Could you print the entries below exactly, starting at the line that contains "- Used Postman" and stopping after the last one?

Stored items:
====================

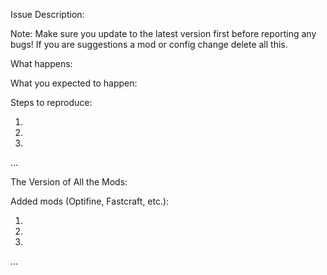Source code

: Issue Description:

Note: Make sure you update to the latest version first before reporting any bugs! If you are suggestions a mod or config change delete all this.

What happens:

What you expected to happen:

Steps to reproduce:

1.
2.
3.
...

The Version of All the Mods:

Added mods (Optifine, Fastcraft, etc.):

1.
2.
3.
...
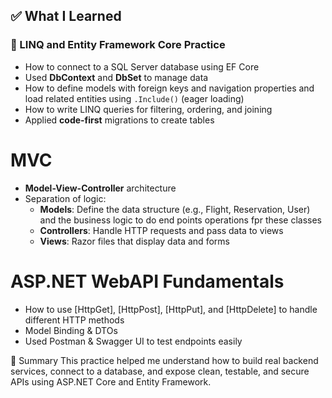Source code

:## ✅ What I Learned


### 🔌 LINQ and Entity Framework  Core Practice 

- How to connect to a SQL Server database using EF Core
- Used **DbContext** and **DbSet<T>** to manage data
- How to define models with foreign keys and navigation properties and load related entities using `.Include()` (eager loading)
- How to write LINQ queries for filtering, ordering, and joining
- Applied **code-first** migrations to create tables

#  MVC 
- **Model-View-Controller** architecture
- Separation of logic:
  - **Models**: Define the data structure (e.g., Flight, Reservation, User) and the business logic to do end points operations fpr these classes  
  - **Controllers**: Handle HTTP requests and pass data to views
  - **Views**: Razor files that display data and forms
 
 # ASP.NET WebAPI Fundamentals
 - How to use [HttpGet], [HttpPost], [HttpPut], and [HttpDelete] to handle different HTTP methods
 - Model Binding & DTOs
 - Used Postman & Swagger UI to test endpoints easily

📌 Summary
This practice helped me understand how to build real backend services, connect to a database, and expose clean, testable, and secure APIs using ASP.NET Core and Entity Framework.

====================

WRITTEN RESPONSE:
 - Used Postman & Swagger UI to test endpoints easily

📌 Summary
This practice helped me understand how to build real backend services, connect to a database, and expose clean, testable, and secure APIs using ASP.NET Core and Entity Framework.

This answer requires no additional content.